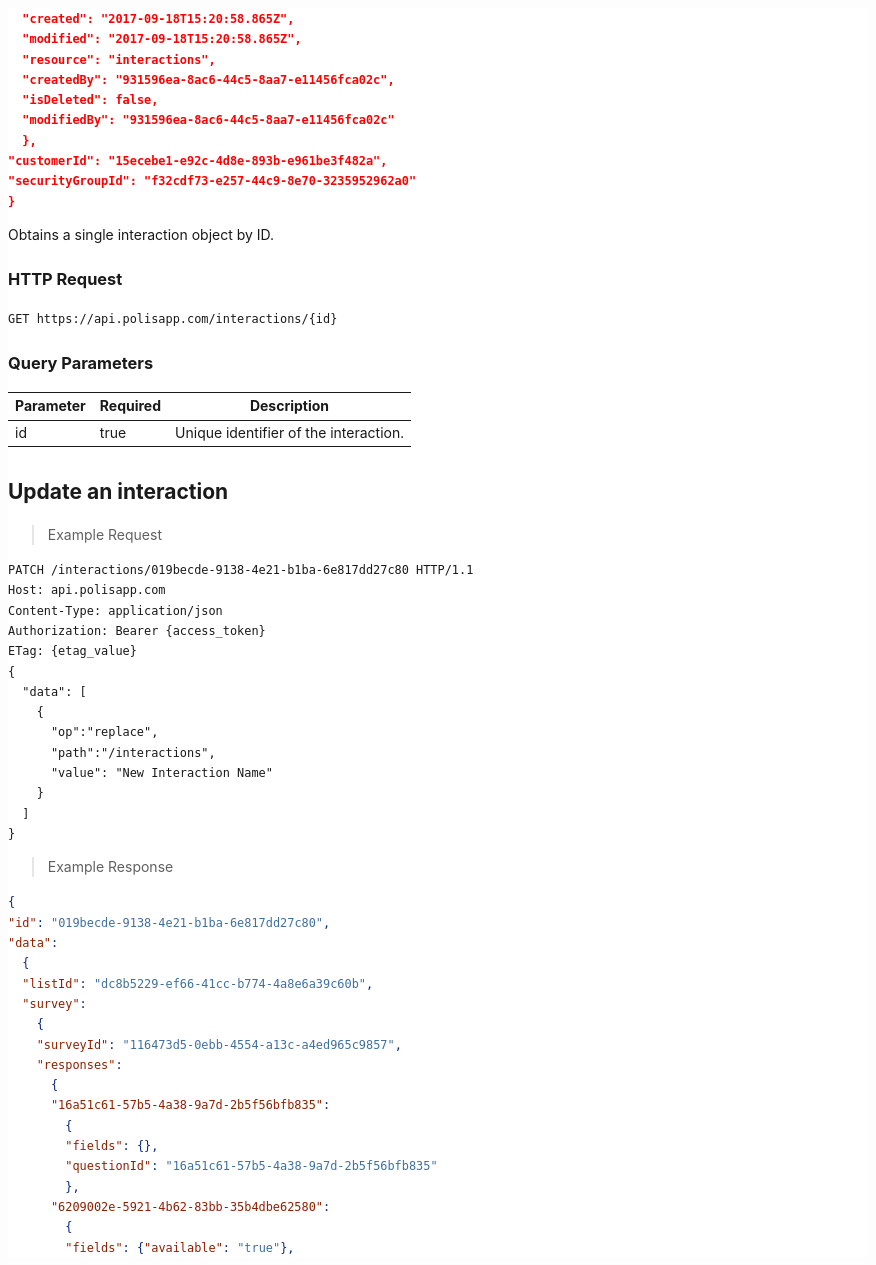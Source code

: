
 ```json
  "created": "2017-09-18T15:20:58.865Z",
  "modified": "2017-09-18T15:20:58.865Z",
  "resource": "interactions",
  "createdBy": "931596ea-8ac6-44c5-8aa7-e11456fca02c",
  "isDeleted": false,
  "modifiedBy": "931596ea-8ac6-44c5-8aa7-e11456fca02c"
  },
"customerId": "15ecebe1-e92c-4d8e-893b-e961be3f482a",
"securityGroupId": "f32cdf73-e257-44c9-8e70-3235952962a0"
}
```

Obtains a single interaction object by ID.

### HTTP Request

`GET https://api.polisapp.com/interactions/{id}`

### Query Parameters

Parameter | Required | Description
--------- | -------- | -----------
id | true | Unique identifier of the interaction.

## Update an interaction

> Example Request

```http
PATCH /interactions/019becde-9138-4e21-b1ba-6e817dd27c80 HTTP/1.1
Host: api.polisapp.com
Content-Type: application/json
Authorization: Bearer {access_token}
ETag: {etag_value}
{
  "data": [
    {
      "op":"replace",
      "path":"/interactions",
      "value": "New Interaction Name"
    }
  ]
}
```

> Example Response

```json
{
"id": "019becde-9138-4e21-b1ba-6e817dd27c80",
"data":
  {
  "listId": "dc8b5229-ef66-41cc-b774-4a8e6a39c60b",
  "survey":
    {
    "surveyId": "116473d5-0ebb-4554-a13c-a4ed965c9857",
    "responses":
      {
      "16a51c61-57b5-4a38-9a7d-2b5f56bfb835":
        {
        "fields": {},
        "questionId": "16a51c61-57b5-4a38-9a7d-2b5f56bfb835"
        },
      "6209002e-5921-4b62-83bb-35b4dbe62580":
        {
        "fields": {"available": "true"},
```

========

Excluding the images, copy all of the material above verbatim.

Source code

:
 ```json
  "created": "2017-09-18T15:20:58.865Z",
  "modified": "2017-09-18T15:20:58.865Z",
  "resource": "interactions",
  "createdBy": "931596ea-8ac6-44c5-8aa7-e11456fca02c",
  "isDeleted": false,
  "modifiedBy": "931596ea-8ac6-44c5-8aa7-e11456fca02c"
  },
"customerId": "15ecebe1-e92c-4d8e-893b-e961be3f482a",
"securityGroupId": "f32cdf73-e257-44c9-8e70-3235952962a0"
}
```

Obtains a single interaction object by ID.

### HTTP Request

`GET https://api.polisapp.com/interactions/{id}`

### Query Parameters

Parameter | Required | Description
--------- | -------- | -----------
id | true | Unique identifier of the interaction.

## Update an interaction

> Example Request

```http
PATCH /interactions/019becde-9138-4e21-b1ba-6e817dd27c80 HTTP/1.1
Host: api.polisapp.com
Content-Type: application/json
Authorization: Bearer {access_token}
ETag: {etag_value}
{
  "data": [
    {
      "op":"replace",
      "path":"/interactions",
      "value": "New Interaction Name"
    }
  ]
}
```

> Example Response

```json
{
"id": "019becde-9138-4e21-b1ba-6e817dd27c80",
"data":
  {
  "listId": "dc8b5229-ef66-41cc-b774-4a8e6a39c60b",
  "survey":
    {
    "surveyId": "116473d5-0ebb-4554-a13c-a4ed965c9857",
    "responses":
      {
      "16a51c61-57b5-4a38-9a7d-2b5f56bfb835":
        {
        "fields": {},
        "questionId": "16a51c61-57b5-4a38-9a7d-2b5f56bfb835"
        },
      "6209002e-5921-4b62-83bb-35b4dbe62580":
        {
        "fields": {"available": "true"},
```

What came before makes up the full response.